### WORK REQUIRED
Print each line below verbatim, skipping every picture.

### Saved data entries
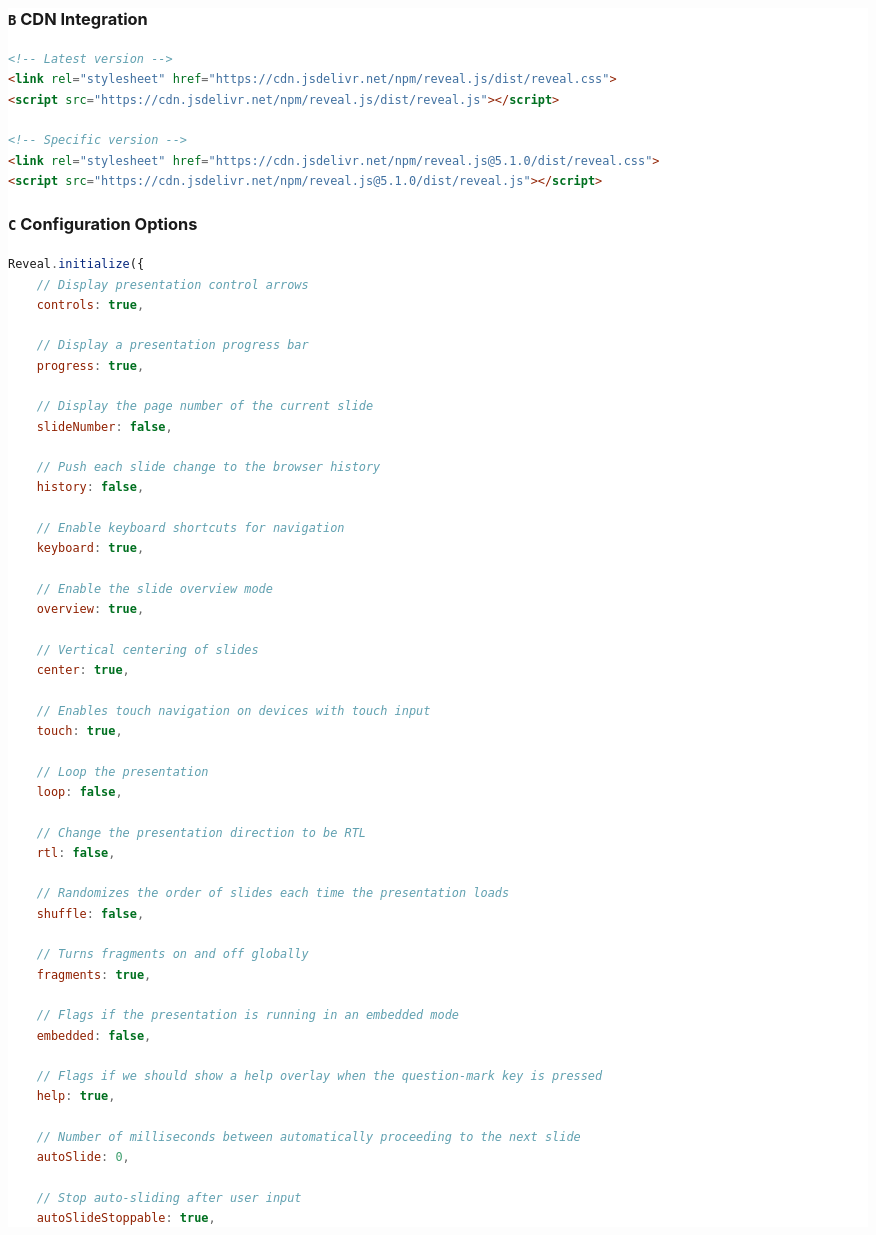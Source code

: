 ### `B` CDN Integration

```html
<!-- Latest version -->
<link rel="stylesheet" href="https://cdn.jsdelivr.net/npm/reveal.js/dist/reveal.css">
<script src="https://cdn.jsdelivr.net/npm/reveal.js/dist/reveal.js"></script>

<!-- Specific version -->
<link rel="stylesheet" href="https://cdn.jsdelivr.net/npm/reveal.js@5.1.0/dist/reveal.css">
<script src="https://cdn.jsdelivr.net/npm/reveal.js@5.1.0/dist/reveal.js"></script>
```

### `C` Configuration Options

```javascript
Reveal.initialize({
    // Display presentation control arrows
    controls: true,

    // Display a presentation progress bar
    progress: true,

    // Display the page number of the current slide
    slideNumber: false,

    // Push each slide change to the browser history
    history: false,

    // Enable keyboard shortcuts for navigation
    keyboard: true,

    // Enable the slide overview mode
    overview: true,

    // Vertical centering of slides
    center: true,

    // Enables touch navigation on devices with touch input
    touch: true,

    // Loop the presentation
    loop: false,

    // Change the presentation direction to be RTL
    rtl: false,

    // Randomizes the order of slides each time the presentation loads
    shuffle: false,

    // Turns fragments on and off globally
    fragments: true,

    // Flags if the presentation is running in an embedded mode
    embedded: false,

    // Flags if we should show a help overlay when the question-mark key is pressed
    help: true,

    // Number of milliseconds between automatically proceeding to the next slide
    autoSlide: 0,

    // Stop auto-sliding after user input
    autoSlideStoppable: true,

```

### ANSWER SECTION
Source code

: ### `B` CDN Integration

```html
<!-- Latest version -->
<link rel="stylesheet" href="https://cdn.jsdelivr.net/npm/reveal.js/dist/reveal.css">
<script src="https://cdn.jsdelivr.net/npm/reveal.js/dist/reveal.js"></script>

<!-- Specific version -->
<link rel="stylesheet" href="https://cdn.jsdelivr.net/npm/reveal.js@5.1.0/dist/reveal.css">
<script src="https://cdn.jsdelivr.net/npm/reveal.js@5.1.0/dist/reveal.js"></script>
```

### `C` Configuration Options

```javascript
Reveal.initialize({
    // Display presentation control arrows
    controls: true,

    // Display a presentation progress bar
    progress: true,

    // Display the page number of the current slide
    slideNumber: false,

    // Push each slide change to the browser history
    history: false,

    // Enable keyboard shortcuts for navigation
    keyboard: true,

    // Enable the slide overview mode
    overview: true,

    // Vertical centering of slides
    center: true,

    // Enables touch navigation on devices with touch input
    touch: true,

    // Loop the presentation
    loop: false,

    // Change the presentation direction to be RTL
    rtl: false,

    // Randomizes the order of slides each time the presentation loads
    shuffle: false,

    // Turns fragments on and off globally
    fragments: true,

    // Flags if the presentation is running in an embedded mode
    embedded: false,

    // Flags if we should show a help overlay when the question-mark key is pressed
    help: true,

    // Number of milliseconds between automatically proceeding to the next slide
    autoSlide: 0,

    // Stop auto-sliding after user input
    autoSlideStoppable: true,

```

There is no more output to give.